PROVIDED DATA »
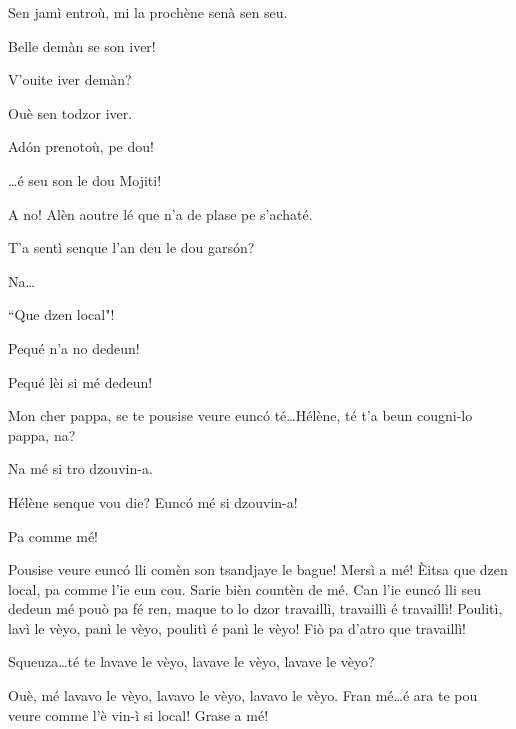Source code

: \begin{drama}
\Louisspeaks Sen jamì entroù, mi la prochène senà sen seu.

\Pierrespeaks Belle demàn se son iver!

\Louisspeaks{} V'ouite iver demàn?

\Bertaspeaks Ouè sen todzor iver.

\Pierrespeaks Ad\'on prenotoù, pe dou!


\Helenespeaks \ldots é seu son le dou Mojiti!


\Pierrespeaks A no! Alèn aoutre lé que n'a de plase pe s'achaté.


\Bertaspeaks{} T'a sentì senque l'an deu le dou gars\'on?

\Helenespeaks Na\ldots

\Bertaspeaks{} ``Que dzen local"!

\Helenespeaks{} Pequé n'a no dedeun!

\Bertaspeaks{} Pequé lèi si mé dedeun!


\Bertaspeaks Mon cher pappa, se te pousise veure eunc\'o té\ldots Hélène, té t'a beun cougni-lo pappa, na?

\Helenespeaks Na mé si tro dzouvin-a.

\Bertaspeaks Hélène senque vou die? Eunc\'o mé si dzouvin-a!

\Helenespeaks Pa comme mé!

\Bertaspeaks{} Pousise veure eunc\'o lli comèn son tsandjaye le bague! Mersì a mé! \`Eitsa que dzen local, pa comme l'ie eun cou. Sarie bièn countèn de mé. Can l'ie eunc\'o lli seu dedeun mé pouò pa fé ren, maque to lo dzor travaillì, travaillì é travaillì! Poulitì, lavì le vèyo, panì le vèyo, poulitì é panì le vèyo! Fiò pa d'atro que travaillì!

\Helenespeaks{} Squeuza\ldots té te lavave le vèyo, lavave le vèyo, lavave le vèyo?

\Bertaspeaks Ouè, mé lavavo le vèyo, lavavo le vèyo, lavavo le vèyo. Fran mé\ldots é ara te pou veure comme l'è vin-ì si local! Grase a mé!


\end{drama}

BRIEF » The lines above, starting at the one with "prenotoù, pe dou!" and ending at the one with "n'a no dedeun!", are the only ones to return, exactly as written.

EXERCISE ANSWER »
\Pierrespeaks Ad\'on prenotoù, pe dou!


\Helenespeaks \ldots é seu son le dou Mojiti!


\Pierrespeaks A no! Alèn aoutre lé que n'a de plase pe s'achaté.


\Bertaspeaks{} T'a sentì senque l'an deu le dou gars\'on?

\Helenespeaks Na\ldots

\Bertaspeaks{} ``Que dzen local"!

\Helenespeaks{} Pequé n'a no dedeun!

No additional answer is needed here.